---- Dataset records

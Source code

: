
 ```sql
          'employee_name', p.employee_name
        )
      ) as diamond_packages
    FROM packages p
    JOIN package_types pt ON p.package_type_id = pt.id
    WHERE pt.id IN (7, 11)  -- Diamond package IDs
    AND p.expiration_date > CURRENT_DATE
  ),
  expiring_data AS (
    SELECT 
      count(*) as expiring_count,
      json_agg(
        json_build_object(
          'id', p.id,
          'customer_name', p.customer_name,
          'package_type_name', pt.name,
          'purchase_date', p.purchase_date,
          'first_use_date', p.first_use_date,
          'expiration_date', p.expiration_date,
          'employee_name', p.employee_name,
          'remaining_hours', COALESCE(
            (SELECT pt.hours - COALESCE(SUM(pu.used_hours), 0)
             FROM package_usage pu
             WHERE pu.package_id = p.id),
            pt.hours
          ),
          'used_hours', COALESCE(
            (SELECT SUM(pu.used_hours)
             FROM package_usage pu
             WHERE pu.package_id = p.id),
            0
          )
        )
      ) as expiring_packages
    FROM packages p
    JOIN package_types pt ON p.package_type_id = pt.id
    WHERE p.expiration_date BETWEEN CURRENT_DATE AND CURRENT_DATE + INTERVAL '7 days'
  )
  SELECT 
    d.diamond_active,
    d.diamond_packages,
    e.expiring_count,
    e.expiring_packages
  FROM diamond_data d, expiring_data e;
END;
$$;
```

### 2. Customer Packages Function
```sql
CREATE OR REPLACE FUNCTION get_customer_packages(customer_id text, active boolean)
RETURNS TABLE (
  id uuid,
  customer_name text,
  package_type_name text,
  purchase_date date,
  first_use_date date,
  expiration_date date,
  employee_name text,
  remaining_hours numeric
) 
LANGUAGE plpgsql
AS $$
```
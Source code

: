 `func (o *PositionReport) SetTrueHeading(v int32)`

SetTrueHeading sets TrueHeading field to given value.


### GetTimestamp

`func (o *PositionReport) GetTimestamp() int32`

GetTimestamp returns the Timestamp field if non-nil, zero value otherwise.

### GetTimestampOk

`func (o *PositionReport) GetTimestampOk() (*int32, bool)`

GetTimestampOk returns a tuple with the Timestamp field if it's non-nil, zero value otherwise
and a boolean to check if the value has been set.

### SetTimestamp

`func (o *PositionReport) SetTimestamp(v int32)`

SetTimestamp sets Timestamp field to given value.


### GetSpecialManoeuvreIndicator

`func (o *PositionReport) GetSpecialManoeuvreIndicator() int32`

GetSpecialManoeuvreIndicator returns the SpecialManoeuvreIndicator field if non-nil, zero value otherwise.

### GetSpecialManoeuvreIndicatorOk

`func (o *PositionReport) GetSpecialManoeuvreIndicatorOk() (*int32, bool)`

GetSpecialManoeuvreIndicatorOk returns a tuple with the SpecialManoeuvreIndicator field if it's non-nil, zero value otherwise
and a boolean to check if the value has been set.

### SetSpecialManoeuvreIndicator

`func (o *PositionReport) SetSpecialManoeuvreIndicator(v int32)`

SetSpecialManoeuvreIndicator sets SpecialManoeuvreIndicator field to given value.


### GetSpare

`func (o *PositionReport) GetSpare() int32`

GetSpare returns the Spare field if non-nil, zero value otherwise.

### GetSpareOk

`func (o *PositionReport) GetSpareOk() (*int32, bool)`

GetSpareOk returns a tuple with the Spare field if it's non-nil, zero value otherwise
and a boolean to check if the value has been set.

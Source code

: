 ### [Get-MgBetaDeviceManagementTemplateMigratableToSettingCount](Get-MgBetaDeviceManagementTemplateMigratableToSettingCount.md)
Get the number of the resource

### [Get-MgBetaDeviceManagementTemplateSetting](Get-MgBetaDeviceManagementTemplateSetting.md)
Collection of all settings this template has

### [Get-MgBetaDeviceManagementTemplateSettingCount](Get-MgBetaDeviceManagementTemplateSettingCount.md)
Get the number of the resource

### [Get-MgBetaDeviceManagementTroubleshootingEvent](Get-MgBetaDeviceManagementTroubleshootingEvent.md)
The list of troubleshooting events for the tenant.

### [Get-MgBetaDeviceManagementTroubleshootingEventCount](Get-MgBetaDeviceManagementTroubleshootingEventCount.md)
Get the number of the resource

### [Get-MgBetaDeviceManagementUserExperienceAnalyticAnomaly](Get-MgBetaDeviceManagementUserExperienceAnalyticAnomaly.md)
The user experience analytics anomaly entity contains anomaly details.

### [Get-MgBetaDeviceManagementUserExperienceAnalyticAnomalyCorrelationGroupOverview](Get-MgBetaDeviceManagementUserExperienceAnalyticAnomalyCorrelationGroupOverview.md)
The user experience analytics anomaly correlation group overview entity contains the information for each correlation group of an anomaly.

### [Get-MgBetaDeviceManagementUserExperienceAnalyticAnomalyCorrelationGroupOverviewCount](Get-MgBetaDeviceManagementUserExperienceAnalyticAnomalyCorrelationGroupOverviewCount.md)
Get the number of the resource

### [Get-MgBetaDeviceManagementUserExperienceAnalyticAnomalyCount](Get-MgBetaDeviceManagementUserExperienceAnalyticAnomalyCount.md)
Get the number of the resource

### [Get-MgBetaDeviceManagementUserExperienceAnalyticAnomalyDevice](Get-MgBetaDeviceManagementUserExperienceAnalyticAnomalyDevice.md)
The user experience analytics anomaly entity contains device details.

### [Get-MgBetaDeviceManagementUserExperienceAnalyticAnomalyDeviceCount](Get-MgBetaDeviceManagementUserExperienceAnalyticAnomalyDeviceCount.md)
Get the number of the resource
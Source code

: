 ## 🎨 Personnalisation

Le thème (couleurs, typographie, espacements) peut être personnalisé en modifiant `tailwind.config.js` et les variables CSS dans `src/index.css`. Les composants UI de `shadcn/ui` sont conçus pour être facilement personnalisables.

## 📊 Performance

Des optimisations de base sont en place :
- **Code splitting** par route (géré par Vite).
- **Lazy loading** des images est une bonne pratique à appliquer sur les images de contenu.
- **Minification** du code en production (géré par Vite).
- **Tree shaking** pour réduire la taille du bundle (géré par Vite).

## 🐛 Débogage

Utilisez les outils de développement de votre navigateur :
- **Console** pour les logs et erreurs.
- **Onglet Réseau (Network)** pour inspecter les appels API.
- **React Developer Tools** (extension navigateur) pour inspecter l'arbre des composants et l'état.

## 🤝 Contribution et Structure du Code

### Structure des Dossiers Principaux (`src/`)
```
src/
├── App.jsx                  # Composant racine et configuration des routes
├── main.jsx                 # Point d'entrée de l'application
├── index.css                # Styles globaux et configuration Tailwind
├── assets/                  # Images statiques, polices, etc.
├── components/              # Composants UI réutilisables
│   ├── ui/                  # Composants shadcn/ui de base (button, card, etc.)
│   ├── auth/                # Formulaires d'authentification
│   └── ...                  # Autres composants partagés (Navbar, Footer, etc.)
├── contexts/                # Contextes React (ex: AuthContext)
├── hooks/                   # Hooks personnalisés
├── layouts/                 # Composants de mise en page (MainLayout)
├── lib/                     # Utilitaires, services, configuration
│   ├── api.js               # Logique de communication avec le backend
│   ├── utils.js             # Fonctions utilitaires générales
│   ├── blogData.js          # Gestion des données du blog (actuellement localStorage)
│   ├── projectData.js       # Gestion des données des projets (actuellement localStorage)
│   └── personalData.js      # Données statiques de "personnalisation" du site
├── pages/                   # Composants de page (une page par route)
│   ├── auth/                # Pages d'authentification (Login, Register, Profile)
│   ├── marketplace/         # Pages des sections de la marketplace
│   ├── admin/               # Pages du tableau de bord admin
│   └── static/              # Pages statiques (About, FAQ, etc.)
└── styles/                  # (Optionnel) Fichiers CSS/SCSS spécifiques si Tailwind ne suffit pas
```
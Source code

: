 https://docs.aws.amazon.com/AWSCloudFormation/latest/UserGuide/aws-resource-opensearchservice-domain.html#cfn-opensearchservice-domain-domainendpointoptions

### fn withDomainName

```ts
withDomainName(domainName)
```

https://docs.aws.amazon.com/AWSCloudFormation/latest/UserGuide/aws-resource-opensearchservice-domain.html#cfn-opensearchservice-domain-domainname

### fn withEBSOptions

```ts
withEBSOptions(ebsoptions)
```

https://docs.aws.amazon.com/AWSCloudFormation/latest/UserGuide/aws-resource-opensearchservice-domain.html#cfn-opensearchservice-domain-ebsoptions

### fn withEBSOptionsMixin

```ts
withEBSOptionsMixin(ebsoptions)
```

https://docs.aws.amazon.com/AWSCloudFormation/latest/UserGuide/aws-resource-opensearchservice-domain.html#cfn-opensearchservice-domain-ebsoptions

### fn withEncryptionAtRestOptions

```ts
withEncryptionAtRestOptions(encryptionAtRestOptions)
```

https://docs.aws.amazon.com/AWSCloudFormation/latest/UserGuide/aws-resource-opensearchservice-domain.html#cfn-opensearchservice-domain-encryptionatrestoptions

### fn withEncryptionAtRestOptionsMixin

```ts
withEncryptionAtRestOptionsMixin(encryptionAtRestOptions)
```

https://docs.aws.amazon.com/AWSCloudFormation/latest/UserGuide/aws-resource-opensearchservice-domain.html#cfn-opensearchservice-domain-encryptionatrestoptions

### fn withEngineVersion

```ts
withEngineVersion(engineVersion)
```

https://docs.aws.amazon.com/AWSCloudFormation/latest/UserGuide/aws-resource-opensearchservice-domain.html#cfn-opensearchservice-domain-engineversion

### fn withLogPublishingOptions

--------

* Task *
Set out, exactly as written, the lines from the line with "### fn withEBSOptionsMixin" to the last line of the records, inclusive, and only those lines.

* Response *
### fn withEBSOptionsMixin

```ts
withEBSOptionsMixin(ebsoptions)
```

https://docs.aws.amazon.com/AWSCloudFormation/latest/UserGuide/aws-resource-opensearchservice-domain.html#cfn-opensearchservice-domain-ebsoptions

### fn withEncryptionAtRestOptions

```ts
withEncryptionAtRestOptions(encryptionAtRestOptions)
```

https://docs.aws.amazon.com/AWSCloudFormation/latest/UserGuide/aws-resource-opensearchservice-domain.html#cfn-opensearchservice-domain-encryptionatrestoptions

### fn withEncryptionAtRestOptionsMixin

```ts
withEncryptionAtRestOptionsMixin(encryptionAtRestOptions)
```

https://docs.aws.amazon.com/AWSCloudFormation/latest/UserGuide/aws-resource-opensearchservice-domain.html#cfn-opensearchservice-domain-encryptionatrestoptions

### fn withEngineVersion

```ts
withEngineVersion(engineVersion)
```

https://docs.aws.amazon.com/AWSCloudFormation/latest/UserGuide/aws-resource-opensearchservice-domain.html#cfn-opensearchservice-domain-engineversion

### fn withLogPublishingOptions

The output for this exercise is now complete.